■ PROBLEM: Repeat exactly the lines of the entries below from the one with "Aceitamos e incentivamos" through the one with "Agradecemos por contribuir", both ends included, and nothing else.

■ Records from a data source:
BEGIN

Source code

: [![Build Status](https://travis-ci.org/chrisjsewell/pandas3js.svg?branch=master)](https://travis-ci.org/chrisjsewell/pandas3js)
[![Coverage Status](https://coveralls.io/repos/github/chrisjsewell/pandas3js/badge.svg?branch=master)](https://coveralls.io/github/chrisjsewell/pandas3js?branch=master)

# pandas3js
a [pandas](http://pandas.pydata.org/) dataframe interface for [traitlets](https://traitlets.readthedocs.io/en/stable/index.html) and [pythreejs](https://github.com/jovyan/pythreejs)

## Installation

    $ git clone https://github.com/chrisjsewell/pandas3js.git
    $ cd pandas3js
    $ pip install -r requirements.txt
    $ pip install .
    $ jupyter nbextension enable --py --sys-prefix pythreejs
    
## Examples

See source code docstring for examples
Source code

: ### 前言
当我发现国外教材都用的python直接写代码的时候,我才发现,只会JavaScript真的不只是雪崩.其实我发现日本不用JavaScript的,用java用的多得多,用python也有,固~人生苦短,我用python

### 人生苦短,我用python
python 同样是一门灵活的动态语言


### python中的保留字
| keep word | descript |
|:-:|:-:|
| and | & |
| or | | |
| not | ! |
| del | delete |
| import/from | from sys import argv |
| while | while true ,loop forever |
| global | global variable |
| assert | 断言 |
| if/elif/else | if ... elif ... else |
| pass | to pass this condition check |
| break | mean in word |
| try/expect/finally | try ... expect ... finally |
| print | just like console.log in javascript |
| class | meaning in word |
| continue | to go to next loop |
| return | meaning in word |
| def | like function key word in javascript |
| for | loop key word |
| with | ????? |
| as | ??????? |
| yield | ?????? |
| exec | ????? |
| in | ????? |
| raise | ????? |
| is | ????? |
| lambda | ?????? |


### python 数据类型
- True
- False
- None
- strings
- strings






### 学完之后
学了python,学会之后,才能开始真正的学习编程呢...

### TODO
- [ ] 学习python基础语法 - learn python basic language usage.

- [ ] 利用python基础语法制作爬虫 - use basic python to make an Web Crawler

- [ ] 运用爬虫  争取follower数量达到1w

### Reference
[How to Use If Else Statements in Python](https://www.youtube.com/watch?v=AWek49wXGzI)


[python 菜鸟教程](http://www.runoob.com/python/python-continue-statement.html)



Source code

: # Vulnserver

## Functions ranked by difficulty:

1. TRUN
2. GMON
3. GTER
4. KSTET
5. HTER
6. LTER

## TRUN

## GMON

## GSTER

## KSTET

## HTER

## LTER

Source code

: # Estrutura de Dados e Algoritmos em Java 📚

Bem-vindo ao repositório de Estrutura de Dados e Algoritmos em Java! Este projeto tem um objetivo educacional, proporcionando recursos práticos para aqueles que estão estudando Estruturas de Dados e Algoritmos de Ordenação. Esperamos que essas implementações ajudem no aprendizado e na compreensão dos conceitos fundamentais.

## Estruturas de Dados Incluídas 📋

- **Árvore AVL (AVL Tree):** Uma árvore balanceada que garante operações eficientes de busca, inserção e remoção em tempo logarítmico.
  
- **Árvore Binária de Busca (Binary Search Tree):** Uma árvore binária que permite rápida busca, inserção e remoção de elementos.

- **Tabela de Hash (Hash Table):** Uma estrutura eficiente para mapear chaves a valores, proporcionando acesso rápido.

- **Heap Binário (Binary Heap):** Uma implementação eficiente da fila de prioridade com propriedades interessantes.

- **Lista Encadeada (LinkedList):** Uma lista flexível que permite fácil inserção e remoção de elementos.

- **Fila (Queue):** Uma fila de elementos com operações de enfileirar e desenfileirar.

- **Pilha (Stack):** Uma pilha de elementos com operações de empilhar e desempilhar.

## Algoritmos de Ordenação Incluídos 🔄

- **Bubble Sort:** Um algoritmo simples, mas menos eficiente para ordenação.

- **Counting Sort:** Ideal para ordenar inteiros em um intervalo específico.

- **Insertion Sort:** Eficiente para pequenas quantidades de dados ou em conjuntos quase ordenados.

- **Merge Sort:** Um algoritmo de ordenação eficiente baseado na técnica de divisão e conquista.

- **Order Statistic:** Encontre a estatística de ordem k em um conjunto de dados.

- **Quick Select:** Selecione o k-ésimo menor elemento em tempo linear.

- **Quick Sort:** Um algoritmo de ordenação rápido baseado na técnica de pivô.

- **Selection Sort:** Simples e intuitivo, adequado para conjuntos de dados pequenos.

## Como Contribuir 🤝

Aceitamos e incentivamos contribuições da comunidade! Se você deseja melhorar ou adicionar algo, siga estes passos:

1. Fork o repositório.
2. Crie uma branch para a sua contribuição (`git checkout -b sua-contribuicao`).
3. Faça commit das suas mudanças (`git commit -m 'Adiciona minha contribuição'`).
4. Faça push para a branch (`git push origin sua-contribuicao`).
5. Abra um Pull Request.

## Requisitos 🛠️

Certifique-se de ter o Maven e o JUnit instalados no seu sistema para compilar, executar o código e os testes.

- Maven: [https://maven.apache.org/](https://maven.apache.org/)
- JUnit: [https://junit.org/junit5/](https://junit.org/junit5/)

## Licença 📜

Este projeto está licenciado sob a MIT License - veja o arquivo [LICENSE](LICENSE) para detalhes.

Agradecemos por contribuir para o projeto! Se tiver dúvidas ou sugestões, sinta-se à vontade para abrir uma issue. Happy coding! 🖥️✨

END
BEGIN

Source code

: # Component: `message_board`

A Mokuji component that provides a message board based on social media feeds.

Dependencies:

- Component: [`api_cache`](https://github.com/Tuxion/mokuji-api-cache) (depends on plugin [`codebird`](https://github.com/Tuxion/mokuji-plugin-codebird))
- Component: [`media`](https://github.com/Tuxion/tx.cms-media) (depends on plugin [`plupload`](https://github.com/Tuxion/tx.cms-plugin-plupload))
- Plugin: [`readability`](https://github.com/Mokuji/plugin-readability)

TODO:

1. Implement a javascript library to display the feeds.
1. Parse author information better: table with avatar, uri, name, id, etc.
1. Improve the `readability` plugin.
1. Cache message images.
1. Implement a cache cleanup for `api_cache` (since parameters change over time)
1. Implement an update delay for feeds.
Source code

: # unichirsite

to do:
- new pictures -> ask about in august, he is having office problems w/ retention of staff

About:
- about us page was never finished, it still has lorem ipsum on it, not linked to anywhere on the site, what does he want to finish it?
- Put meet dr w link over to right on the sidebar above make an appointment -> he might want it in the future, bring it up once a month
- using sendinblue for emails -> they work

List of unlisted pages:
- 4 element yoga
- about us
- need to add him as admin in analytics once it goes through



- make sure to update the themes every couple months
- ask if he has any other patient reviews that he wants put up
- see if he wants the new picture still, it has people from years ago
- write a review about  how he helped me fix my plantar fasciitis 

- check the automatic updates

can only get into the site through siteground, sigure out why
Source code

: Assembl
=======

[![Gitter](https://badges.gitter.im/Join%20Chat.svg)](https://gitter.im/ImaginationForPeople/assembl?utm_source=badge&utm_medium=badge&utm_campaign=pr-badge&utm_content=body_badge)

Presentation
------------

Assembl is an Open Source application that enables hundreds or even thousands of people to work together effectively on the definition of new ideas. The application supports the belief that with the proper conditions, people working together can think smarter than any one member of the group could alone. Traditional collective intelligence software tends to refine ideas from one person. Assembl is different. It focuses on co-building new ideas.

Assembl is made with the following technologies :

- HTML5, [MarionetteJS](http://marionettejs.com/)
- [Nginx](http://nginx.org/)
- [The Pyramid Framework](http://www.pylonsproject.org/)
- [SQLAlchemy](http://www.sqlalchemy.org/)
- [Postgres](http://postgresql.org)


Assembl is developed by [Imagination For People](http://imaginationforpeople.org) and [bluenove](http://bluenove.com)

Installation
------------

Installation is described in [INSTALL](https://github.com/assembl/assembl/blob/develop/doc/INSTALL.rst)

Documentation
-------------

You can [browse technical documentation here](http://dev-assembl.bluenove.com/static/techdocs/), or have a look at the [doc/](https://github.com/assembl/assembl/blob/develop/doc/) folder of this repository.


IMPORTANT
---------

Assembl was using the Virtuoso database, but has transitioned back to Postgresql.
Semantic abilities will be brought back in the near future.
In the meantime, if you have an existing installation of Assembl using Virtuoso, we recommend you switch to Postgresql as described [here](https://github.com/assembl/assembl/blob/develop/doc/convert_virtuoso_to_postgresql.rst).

END
BEGIN

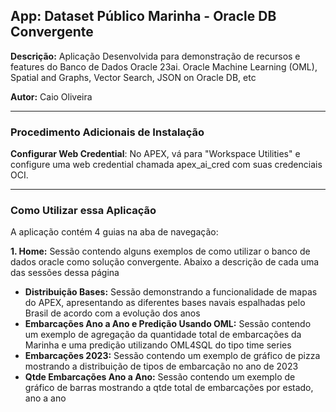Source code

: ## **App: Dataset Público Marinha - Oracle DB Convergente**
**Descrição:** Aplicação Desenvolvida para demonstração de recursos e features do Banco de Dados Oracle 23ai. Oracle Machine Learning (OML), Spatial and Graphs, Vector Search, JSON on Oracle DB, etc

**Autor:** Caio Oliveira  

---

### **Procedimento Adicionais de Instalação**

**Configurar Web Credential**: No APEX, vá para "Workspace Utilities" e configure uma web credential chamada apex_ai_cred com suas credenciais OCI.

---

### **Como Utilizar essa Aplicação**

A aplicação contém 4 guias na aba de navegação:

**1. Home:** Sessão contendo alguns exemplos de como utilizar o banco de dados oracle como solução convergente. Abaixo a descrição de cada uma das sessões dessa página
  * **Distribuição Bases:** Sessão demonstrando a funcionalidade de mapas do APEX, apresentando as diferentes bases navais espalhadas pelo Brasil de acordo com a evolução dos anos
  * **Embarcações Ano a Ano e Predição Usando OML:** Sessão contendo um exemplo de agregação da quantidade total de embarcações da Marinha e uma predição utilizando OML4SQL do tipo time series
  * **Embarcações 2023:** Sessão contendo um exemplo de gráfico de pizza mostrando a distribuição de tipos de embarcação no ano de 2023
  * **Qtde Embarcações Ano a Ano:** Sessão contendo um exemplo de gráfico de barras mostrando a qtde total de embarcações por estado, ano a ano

END

■ SOLUTION FOR THIS EXERCISE:
Aceitamos e incentivamos contribuições da comunidade! Se você deseja melhorar ou adicionar algo, siga estes passos:

1. Fork o repositório.
2. Crie uma branch para a sua contribuição (`git checkout -b sua-contribuicao`).
3. Faça commit das suas mudanças (`git commit -m 'Adiciona minha contribuição'`).
4. Faça push para a branch (`git push origin sua-contribuicao`).
5. Abra um Pull Request.

## Requisitos 🛠️

Certifique-se de ter o Maven e o JUnit instalados no seu sistema para compilar, executar o código e os testes.

- Maven: [https://maven.apache.org/](https://maven.apache.org/)
- JUnit: [https://junit.org/junit5/](https://junit.org/junit5/)

## Licença 📜

Este projeto está licenciado sob a MIT License - veja o arquivo [LICENSE](LICENSE) para detalhes.

Agradecemos por contribuir para o projeto! Se tiver dúvidas ou sugestões, sinta-se à vontade para abrir uma issue. Happy coding! 🖥️✨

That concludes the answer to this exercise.